In the first nine months to September 2020, food and drink exports fell to £15.2bn (-12.9%) when compared to the same period in 2019. Exports to the majority of the top 20 markets decreased, with sales to Spain falling significantly by -33.8%. However, exports to Norway experienced the most substantial increase, rising by 38.4% to £198.8m. When looking at UK export products, pork and breakfast cereals were the only products within the top 10 to show growth, up 12.7%, and 2.5%, respectively.
Ireland remains our number one market
As the UK approaches the end of the transition period, the EU remains a key commercial partner, with over 60% of food and drink exports heading to EU markets.

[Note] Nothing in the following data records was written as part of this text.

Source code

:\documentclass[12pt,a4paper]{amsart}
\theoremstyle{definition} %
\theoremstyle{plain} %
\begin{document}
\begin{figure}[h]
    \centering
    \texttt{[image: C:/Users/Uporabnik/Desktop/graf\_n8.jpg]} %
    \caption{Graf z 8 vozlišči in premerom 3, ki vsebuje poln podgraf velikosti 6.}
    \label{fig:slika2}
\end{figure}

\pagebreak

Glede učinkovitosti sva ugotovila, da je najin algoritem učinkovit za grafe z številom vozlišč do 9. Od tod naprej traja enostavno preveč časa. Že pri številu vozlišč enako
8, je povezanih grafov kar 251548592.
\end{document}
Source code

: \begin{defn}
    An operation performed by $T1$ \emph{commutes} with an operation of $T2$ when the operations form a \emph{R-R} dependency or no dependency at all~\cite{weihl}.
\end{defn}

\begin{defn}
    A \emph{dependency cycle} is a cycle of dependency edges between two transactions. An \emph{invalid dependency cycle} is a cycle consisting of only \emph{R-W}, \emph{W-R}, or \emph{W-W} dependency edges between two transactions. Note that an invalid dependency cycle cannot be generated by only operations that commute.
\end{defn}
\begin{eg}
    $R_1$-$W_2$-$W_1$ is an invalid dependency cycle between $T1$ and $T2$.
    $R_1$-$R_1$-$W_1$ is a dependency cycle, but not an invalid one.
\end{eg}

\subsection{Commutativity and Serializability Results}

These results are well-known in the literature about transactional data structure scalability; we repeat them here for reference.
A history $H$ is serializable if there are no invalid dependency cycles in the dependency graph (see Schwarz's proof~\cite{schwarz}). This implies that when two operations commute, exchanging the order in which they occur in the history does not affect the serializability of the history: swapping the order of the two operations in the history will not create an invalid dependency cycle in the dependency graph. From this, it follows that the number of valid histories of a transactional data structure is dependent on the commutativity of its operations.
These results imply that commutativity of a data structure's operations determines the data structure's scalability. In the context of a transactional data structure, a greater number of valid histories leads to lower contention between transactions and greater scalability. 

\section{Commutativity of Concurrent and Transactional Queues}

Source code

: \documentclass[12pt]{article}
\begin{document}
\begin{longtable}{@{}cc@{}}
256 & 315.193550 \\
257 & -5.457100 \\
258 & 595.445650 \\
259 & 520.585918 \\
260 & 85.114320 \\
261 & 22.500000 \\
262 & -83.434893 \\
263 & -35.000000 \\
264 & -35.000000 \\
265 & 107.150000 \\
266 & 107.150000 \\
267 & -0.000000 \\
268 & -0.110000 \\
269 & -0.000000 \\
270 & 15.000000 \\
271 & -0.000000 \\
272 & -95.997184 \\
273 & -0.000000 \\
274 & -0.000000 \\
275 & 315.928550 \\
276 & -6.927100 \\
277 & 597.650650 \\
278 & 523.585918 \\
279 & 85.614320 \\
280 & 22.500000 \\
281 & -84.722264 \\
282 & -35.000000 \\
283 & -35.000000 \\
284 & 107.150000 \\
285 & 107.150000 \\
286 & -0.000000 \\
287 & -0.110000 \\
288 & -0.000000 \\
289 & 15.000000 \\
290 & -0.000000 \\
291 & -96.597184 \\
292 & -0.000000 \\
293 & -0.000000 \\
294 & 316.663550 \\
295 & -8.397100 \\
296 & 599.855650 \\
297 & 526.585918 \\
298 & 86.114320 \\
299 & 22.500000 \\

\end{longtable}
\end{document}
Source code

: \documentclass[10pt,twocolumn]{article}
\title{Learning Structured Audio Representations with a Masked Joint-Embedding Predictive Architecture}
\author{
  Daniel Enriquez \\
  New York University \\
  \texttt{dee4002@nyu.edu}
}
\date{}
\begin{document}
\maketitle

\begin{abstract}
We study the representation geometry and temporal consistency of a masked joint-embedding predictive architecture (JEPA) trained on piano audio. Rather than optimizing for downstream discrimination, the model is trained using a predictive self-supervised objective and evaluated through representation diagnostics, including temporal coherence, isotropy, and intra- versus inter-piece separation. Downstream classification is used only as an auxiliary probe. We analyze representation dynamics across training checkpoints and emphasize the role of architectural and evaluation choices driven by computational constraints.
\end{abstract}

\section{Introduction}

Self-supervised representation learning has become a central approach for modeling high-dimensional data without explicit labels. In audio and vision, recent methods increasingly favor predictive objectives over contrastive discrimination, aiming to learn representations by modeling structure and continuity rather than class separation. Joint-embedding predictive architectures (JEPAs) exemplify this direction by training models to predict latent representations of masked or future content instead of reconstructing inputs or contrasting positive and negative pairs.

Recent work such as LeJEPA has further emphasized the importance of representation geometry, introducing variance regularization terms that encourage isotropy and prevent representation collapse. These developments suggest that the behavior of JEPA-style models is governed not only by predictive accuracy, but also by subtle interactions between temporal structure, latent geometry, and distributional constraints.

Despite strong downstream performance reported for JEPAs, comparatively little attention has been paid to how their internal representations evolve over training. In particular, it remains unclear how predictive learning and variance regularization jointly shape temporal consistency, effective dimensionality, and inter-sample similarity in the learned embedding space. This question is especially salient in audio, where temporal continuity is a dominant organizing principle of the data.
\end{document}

Within the top five products exported to the EU, whisky sales suffered the most, experiencing a reduction of 19% to £901.4m from January to September.
Ireland was the top EU destination for food and drink exports, making up almost 30% of overall sales in the EU, reflecting the close integration of UK and Irish food and drink supply chains. Ireland has been a key export market for the UK, particularly over the past 10 years, totalling around 18% of total sales during that time period. Most of the top 10 products exported to Ireland fell in value terms, with cheese and savoury snacks the only categories to show growth.

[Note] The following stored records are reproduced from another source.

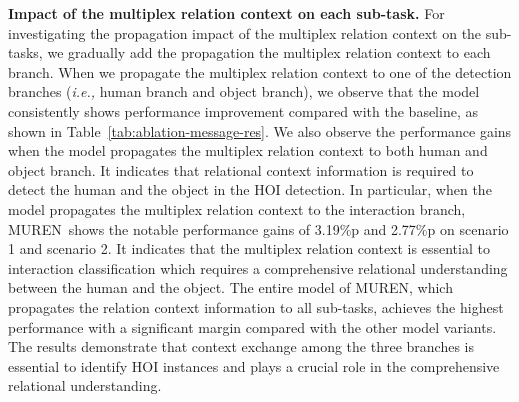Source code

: \documentclass[10pt,twocolumn,letterpaper]{article}
\begin{document}
\noindent
\textbf{Impact of the multiplex relation context on each sub-task.}
For investigating the propagation impact of the multiplex relation context on the sub-tasks, we gradually add the propagation the multiplex relation context to each branch.
When we propagate the multiplex relation context to one of the detection branches (\textit{i.e.,} human branch and object branch), we observe that the model consistently shows performance improvement compared with the baseline, as shown in Table~\ref{tab:ablation-message-res}.
We also observe the performance gains when the model propagates the multiplex relation context to both human and object branch.
It indicates that relational context information is required to detect the human and the object in the HOI detection.
In particular, when the model propagates the multiplex relation context to the interaction branch, MUREN~shows the notable performance gains of 3.19\%p and 2.77\%p on scenario 1 and scenario 2.
It indicates that the multiplex relation context is essential to interaction classification which requires a comprehensive relational understanding between the human and the object.
The entire model of MUREN, which propagates the relation context information to all sub-tasks, achieves the highest performance with a significant margin compared with the other model variants.
The results demonstrate that context exchange among the three branches is essential to identify HOI instances and plays a crucial role in the comprehensive relational understanding.


\begin{table}[]
\begin{center}
\end{center}
\vspace{-0.4cm}
\caption{The impact of each relation context information on relational reasoning. The `ternary', `unary', and `pairwise' columns indicate the ternary, unary and pairwise relation context.}
\label{tab:ablation-multiplex-res}
\end{table}
\end{document}
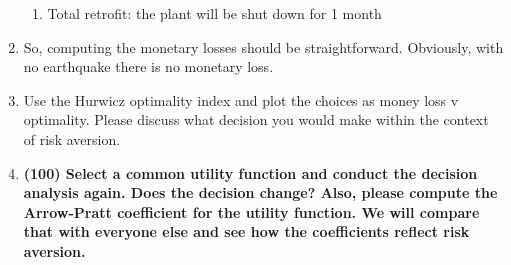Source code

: \documentclass[11pt,a4paper]{article}
\begin{document}
\begin{enumerate}[leftmargin=*,topsep=0pt,font=\bfseries]
\begin{enumerate}
            \item Total retrofit: the plant will be shut down for 1 month
        \end{enumerate}
    \item[] So, computing the monetary losses should be straightforward. Obviously, with no earthquake there is no monetary loss.
    \item[] Use the Hurwicz optimality index and plot the choices as money loss v optimality. Please discuss what decision you would make within the context of risk aversion.
        \vspace{\baselineskip}






































\newpage
    \item\textbf{(100) Select a common utility function and conduct the decision analysis again. Does the decision change? Also, please compute the Arrow-Pratt coefficient for the utility function. We will compare that with everyone else and see how the coefficients reflect risk aversion.}
        \vspace{\baselineskip}










































\end{enumerate}
\end{document}
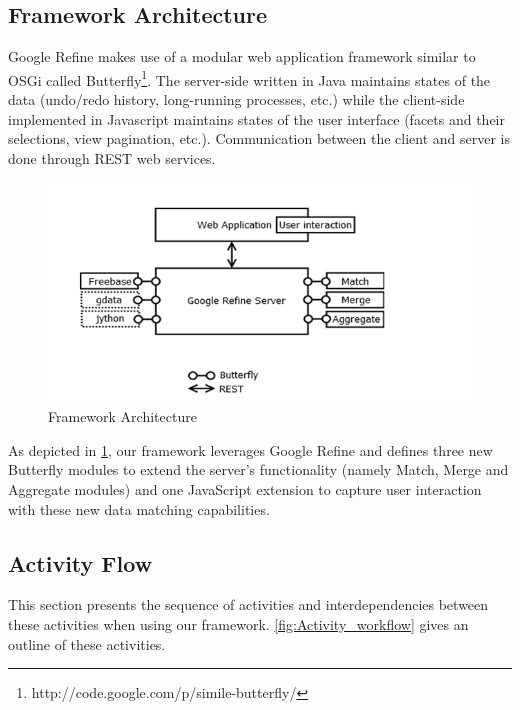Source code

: \documentclass{../../Util/LaTEX/sig-alternate}
\begin{document}

\subsection{Framework Architecture}
Google Refine makes use of a modular web application framework similar to OSGi called Butterfly\footnote{http://code.google.com/p/simile-butterfly/}. The server-side written in Java maintains states of the data (undo/redo history, long-running processes, etc.) while the client-side implemented in Javascript maintains states of the user interface (facets and their selections, view pagination, etc.). Communication between the client and server is done through REST web services.

\begin{figure}[ht!]
  \centering
    \includegraphics[scale=0.6]{architecture-1.png}
  \caption{Framework Architecture}
  \label{fig:framework_architecture}
\end{figure}

As depicted in \ref{fig:framework_architecture}, our framework leverages Google Refine and defines three new Butterfly modules to extend the server's functionality (namely Match, Merge and Aggregate modules) and one JavaScript extension to capture user interaction with these new data matching capabilities.

\subsection{Activity Flow}
This section presents the sequence of activities and interdependencies between these activities when using our framework. \ref{fig:Activity_workflow} gives an outline of these activities.
\end{document}
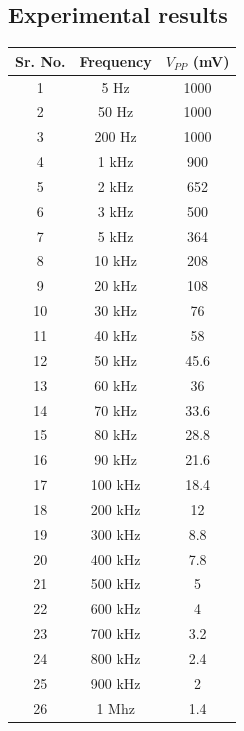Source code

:\documentclass[12pt]{article}
\begin{document}
\subsection{Experimental results}
\begin{table}[!hbt]
		\begin{center}
		\begin{tabular}{|c|c|c|}
			\hline
			Sr. No. & Frequency  & \(V_{PP}\) (mV) \\
			\hline
			1 & 5 Hz & 1000  \\
			\hline
                2 & 50 Hz & 1000  \\
			\hline
                3 & 200 Hz & 1000  \\
			\hline
                4 & 1 kHz & 900  \\
			\hline
                5 & 2 kHz & 652  \\
			\hline
                6 & 3 kHz &  500 \\
			\hline
                7 & 5 kHz &  364 \\
			\hline
                8 & 10 kHz &  208 \\
			\hline
                9 & 20 kHz &  108 \\
			\hline
                10 & 30 kHz &  76 \\
			\hline
                11 & 40 kHz &  58 \\
			\hline
                12 & 50 kHz &  45.6 \\
			\hline
                13 & 60 kHz & 36  \\
			\hline
                14 & 70 kHz &  33.6 \\
			\hline
                15 & 80 kHz & 28.8  \\
			\hline
                16 & 90 kHz &  21.6 \\
			\hline
                17 & 100 kHz & 18.4  \\
			\hline
                18 & 200 kHz & 12  \\
			\hline
                19 & 300 kHz & 8.8  \\
			\hline
                20 & 400 kHz &  7.8 \\
			\hline
                21 & 500 kHz & 5  \\
			\hline
                22 & 600 kHz & 4  \\
			\hline
                23 & 700 kHz & 3.2  \\
			\hline
                24 & 800 kHz &  2.4 \\
			\hline
                25 & 900 kHz &  2 \\
			\hline
                26 & 1 Mhz &  1.4 \\
			\hline
		\end{tabular}
		\end{center}
\end{table}
\end{document}
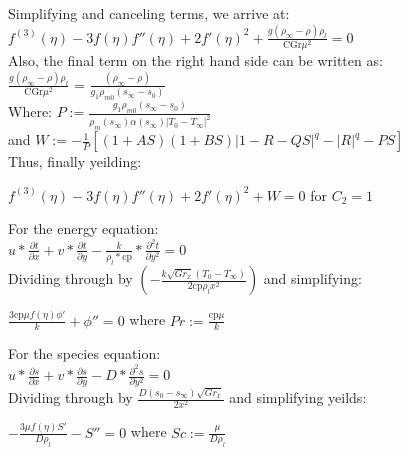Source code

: \documentclass[letterpaper, 10pt]{article}
\begin{document}
	\noindent Simplifying and canceling terms, we arrive at:\\
	$f^{(3)}(\eta )-3 f(\eta ) f''(\eta )+2 f'(\eta )^2 + \frac{g (\rho_\infty - \rho) \rho_l}{\text{CGr} \mu^2} = 0 $\\

	\noindent Also, the final term on the right hand side can be written as:\\ 
	$\frac{g (\rho_\infty - \rho) \rho_l}{\text{CGr} \mu^2}$ = $\frac{(\rho_\infty - \rho)}{g_1 \rho_{m0} (s_\infty - s_0)}$\\ 
 
	\noindent Where: $P := \frac{g_1 \rho_{m0} (s_\infty - s_0)}{\rho_m (s_\infty) \alpha (s_\infty) |T_0 - T_\infty|^2}$\\ 
	and $W := -\frac{1}{P}\left[ (1+AS)(1+BS)|1-R-QS|^q-|R|^q-PS\right]$\\

	Thus, finally yeilding:\\
	\begin{center}
		$f^{(3)}(\eta )-3 f(\eta ) f''(\eta )+2 f'(\eta )^2 + W = 0 $ for $C_2 = 1$
	\end{center}

	\noindent For the energy equation:\\
	$u*\frac{\partial t}{\partial x}+v*\frac{\partial t}{\partial y}-\frac{k}{\rho_l*\text{cp}}*\frac{\partial^2 t}{\partial y^2} = 0$\\

	\noindent Dividing through by $\left(-\frac{k \sqrt{Gr_x} (T_0-T_\infty)}{2 \text{cp} \rho_l x^2}\right)$ and simplifying:\\
	\begin{center}
		$\frac{3 \text{cp} \mu  f(\eta ) \phi'}{k}+\phi'' = 0$ where $Pr := \frac{\text{cp} \mu}{k}$\\
	\end{center}
	For the species equation:\\
	$u*\frac{\partial s}{\partial x}+v*\frac{\partial s}{\partial y}-D*\frac{\partial^2 s}{\partial y^2} = 0$\\

	\noindent Dividing through by $\frac{D(s_0-s_\infty)\sqrt{Gr_x}}{2 x^2}$ and simplifying yeilds:\\
	\begin{center}
		$-\frac{3 \mu  f(\eta ) S'}{D \rho_l}-S'' = 0$ where $Sc := \frac{\mu}{D \rho_l} $
	\end{center}

\end{document}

Maintaining these highly integrated supply chains across Great Britain, the Republic of Ireland and Northern Ireland as we leave the EU will be essential for future growth in our industry.
Dominic Goudie, head of international trade, FDF, said: “The continued decline in exports in the third quarter of 2020 shows the immense dilemma that UK food and drink exporters are currently facing. With less than one month to go, businesses are still in the dark about what arrangements will be in place following the end of the transition period in January 2021.
“As the UK makes it way towards economic recovery, ensuring a quick return to growth will be essential to strengthen resilience in our industry. It is vital that we continue to work closely with Government and industry partners to ensure that food and drink exporters have the support they need. Today’s news of the launch of Open Borders Direct® is a most welcome development and promises to deliver urgently needed support for UK SMEs, helping them to safely navigate key crunch points when trading overseas.”
Graham Hutcheon, managing director, group operations, Edrington and chair of the Food and Drink Sector Council Exports Working Group, said: “Our industry has experienced a substantial drop in exports in 2020 largely due to the impacts of COVID-19 on the global hospitality sector, after a decade or more of continuous growth. With the end of the transition period now just days away, food and drink businesses are facing another massive export challenge.
“More specialist support is urgently needed to ensure our industry comes through these challenges and can fully take advantage of opportunities arising from new UK trade deals. The Food and Drink Sector Council helps to ensure a collaborative approach between Government and industry and in 2021 it will set out a shared action plan to drive a return to export growth.”